## TASK GOAL
Quote exactly and only this range of lines in the data below: the line that holds "Create a function" to the line that holds "are copied over.", both included.

## MATERIAL FOR THIS TASK
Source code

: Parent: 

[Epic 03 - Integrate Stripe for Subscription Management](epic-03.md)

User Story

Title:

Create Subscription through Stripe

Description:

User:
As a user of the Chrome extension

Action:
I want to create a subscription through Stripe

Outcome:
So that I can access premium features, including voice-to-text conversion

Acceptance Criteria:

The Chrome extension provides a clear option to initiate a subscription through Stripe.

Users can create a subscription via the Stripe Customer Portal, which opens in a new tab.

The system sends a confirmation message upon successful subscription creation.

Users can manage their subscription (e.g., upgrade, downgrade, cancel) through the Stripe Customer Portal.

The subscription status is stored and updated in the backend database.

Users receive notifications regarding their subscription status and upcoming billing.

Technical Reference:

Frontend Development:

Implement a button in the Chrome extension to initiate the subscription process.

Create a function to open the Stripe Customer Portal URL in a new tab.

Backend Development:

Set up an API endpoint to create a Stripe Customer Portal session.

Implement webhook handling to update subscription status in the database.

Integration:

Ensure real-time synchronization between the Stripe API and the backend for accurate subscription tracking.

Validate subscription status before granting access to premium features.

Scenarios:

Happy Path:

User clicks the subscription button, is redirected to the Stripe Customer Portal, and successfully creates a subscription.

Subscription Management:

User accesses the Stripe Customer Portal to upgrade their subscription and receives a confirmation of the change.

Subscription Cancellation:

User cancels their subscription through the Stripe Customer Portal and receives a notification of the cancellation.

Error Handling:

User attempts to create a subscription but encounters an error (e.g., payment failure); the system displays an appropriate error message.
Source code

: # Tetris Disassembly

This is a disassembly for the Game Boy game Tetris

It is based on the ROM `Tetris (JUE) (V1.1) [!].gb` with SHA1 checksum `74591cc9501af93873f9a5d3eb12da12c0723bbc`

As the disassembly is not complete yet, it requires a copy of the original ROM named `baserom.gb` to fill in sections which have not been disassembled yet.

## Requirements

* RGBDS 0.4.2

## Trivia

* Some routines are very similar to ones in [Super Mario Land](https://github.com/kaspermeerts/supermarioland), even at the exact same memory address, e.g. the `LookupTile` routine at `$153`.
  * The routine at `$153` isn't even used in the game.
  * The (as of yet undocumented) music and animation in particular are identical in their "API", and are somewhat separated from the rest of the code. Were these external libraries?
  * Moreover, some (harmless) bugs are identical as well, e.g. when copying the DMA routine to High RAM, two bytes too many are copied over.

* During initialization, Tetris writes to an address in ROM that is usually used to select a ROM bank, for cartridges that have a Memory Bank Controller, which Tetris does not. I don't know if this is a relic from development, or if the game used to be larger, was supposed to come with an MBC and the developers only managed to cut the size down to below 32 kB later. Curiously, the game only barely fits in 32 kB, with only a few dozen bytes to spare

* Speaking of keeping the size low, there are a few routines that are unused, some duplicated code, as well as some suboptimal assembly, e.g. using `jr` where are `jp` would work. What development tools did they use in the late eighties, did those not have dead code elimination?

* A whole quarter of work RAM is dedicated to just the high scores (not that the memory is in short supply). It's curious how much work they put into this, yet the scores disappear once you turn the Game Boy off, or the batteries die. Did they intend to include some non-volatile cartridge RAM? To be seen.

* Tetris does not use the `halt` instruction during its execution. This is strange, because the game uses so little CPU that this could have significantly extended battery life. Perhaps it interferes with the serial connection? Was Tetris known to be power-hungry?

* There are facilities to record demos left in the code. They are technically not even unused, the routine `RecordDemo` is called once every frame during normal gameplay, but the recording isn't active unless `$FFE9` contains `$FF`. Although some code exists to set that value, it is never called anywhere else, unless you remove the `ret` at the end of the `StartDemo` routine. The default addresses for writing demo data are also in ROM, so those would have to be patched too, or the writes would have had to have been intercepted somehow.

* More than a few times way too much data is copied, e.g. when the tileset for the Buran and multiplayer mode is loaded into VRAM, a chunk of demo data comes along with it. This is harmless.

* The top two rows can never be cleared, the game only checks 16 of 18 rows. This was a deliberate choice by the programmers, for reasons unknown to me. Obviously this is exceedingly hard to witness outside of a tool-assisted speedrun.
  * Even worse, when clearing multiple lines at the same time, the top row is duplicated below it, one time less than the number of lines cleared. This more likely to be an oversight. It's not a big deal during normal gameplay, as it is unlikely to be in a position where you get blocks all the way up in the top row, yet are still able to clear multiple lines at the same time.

## YOUR RESPONSE
Create a function to open the Stripe Customer Portal URL in a new tab.

Backend Development:

Set up an API endpoint to create a Stripe Customer Portal session.

Implement webhook handling to update subscription status in the database.

Integration:

Ensure real-time synchronization between the Stripe API and the backend for accurate subscription tracking.

Validate subscription status before granting access to premium features.

Scenarios:

Happy Path:

User clicks the subscription button, is redirected to the Stripe Customer Portal, and successfully creates a subscription.

Subscription Management:

User accesses the Stripe Customer Portal to upgrade their subscription and receives a confirmation of the change.

Subscription Cancellation:

User cancels their subscription through the Stripe Customer Portal and receives a notification of the cancellation.

Error Handling:

User attempts to create a subscription but encounters an error (e.g., payment failure); the system displays an appropriate error message.
Source code

: # Tetris Disassembly

This is a disassembly for the Game Boy game Tetris

It is based on the ROM `Tetris (JUE) (V1.1) [!].gb` with SHA1 checksum `74591cc9501af93873f9a5d3eb12da12c0723bbc`

As the disassembly is not complete yet, it requires a copy of the original ROM named `baserom.gb` to fill in sections which have not been disassembled yet.

## Requirements

* RGBDS 0.4.2

## Trivia

* Some routines are very similar to ones in [Super Mario Land](https://github.com/kaspermeerts/supermarioland), even at the exact same memory address, e.g. the `LookupTile` routine at `$153`.
  * The routine at `$153` isn't even used in the game.
  * The (as of yet undocumented) music and animation in particular are identical in their "API", and are somewhat separated from the rest of the code. Were these external libraries?
  * Moreover, some (harmless) bugs are identical as well, e.g. when copying the DMA routine to High RAM, two bytes too many are copied over.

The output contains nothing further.